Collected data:
* * * *
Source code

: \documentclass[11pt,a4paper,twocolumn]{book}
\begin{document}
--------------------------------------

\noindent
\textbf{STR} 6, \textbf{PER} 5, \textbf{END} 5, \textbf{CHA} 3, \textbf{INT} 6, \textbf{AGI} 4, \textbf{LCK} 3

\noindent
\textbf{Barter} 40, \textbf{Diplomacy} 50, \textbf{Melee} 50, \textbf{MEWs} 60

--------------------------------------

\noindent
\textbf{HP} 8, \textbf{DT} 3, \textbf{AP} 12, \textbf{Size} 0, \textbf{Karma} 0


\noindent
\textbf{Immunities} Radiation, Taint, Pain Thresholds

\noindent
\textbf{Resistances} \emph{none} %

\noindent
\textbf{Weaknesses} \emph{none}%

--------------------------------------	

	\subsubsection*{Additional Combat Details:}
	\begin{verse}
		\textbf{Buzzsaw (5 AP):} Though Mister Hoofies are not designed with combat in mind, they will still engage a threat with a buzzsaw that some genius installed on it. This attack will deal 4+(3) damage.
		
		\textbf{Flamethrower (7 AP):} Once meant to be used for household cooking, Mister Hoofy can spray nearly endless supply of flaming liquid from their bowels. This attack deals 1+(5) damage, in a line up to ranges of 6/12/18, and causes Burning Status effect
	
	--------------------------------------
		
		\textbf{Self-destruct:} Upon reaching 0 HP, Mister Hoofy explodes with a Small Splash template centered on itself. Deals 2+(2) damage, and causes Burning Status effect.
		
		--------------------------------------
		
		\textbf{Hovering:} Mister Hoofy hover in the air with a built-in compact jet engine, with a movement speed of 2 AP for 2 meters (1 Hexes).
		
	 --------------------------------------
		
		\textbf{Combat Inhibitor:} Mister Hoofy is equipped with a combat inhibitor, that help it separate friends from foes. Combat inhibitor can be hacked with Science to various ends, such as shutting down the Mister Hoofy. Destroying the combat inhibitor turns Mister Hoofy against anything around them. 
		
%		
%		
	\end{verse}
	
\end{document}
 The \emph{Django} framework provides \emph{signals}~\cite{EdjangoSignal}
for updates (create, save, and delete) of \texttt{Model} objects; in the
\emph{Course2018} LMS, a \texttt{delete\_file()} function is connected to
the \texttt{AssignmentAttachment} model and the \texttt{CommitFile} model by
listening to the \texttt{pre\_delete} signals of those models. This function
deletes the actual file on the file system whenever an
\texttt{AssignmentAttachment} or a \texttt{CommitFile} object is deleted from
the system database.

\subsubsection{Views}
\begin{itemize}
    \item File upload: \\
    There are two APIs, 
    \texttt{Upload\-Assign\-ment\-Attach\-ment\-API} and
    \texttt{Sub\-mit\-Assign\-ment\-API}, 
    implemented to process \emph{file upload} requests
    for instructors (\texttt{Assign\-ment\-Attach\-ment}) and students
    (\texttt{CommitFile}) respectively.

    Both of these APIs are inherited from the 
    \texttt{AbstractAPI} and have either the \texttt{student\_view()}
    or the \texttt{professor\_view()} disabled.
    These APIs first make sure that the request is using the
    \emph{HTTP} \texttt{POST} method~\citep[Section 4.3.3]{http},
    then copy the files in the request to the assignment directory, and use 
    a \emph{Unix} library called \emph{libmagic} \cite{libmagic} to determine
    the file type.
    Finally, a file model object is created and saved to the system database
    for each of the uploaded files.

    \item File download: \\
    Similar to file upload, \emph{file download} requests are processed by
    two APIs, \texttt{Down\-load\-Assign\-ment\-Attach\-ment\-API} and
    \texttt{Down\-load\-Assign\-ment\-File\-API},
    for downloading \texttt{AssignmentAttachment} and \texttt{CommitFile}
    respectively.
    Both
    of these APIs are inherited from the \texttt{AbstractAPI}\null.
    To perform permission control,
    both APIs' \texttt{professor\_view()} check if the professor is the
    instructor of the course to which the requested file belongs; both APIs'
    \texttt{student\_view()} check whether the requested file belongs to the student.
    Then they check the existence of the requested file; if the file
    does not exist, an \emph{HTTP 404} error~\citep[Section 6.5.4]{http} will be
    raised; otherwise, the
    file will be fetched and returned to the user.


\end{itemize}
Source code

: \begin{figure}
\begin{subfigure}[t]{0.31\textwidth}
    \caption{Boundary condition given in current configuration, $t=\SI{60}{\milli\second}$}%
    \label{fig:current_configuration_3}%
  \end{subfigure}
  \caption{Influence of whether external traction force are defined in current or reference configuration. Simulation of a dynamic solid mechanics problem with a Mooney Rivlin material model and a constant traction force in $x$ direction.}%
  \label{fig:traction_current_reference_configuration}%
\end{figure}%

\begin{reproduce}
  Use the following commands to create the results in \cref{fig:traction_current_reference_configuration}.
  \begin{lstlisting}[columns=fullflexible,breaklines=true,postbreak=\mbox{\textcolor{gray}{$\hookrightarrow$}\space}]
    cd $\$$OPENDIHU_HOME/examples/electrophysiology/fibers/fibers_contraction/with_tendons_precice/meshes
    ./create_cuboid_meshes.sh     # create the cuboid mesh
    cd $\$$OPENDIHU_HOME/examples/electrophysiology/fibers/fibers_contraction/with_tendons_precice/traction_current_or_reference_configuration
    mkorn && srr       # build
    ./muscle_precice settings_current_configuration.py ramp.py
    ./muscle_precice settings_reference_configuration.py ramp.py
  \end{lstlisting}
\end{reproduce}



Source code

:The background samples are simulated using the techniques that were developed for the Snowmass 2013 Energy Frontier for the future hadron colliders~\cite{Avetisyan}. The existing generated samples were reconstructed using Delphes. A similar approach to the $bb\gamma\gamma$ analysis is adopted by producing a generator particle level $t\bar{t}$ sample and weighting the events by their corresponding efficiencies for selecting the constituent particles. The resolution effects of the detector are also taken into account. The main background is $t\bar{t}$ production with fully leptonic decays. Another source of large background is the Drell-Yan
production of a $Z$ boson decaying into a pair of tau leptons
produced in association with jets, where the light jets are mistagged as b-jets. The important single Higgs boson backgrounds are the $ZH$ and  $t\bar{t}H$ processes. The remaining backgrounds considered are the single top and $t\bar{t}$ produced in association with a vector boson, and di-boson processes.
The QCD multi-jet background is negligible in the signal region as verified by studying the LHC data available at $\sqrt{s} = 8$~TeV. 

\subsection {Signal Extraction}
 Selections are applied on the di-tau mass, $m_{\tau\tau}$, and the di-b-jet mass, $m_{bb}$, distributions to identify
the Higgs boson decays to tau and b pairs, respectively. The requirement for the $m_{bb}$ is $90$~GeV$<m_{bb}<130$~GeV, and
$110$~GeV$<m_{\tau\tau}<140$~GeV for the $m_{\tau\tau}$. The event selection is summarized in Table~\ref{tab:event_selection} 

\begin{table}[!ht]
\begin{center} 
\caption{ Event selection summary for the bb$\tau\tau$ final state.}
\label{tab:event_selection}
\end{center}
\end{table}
* * * *
Can you repeat, word for word, every line above from the one containing "the file type." down to the one containing "to the student.", including both?

- [Answer space]:
    the file type.
    Finally, a file model object is created and saved to the system database
    for each of the uploaded files.

    \item File download: \\
    Similar to file upload, \emph{file download} requests are processed by
    two APIs, \texttt{Down\-load\-Assign\-ment\-Attach\-ment\-API} and
    \texttt{Down\-load\-Assign\-ment\-File\-API},
    for downloading \texttt{AssignmentAttachment} and \texttt{CommitFile}
    respectively.
    Both
    of these APIs are inherited from the \texttt{AbstractAPI}\null.
    To perform permission control,
    both APIs' \texttt{professor\_view()} check if the professor is the
    instructor of the course to which the requested file belongs; both APIs'
    \texttt{student\_view()} check whether the requested file belongs to the student.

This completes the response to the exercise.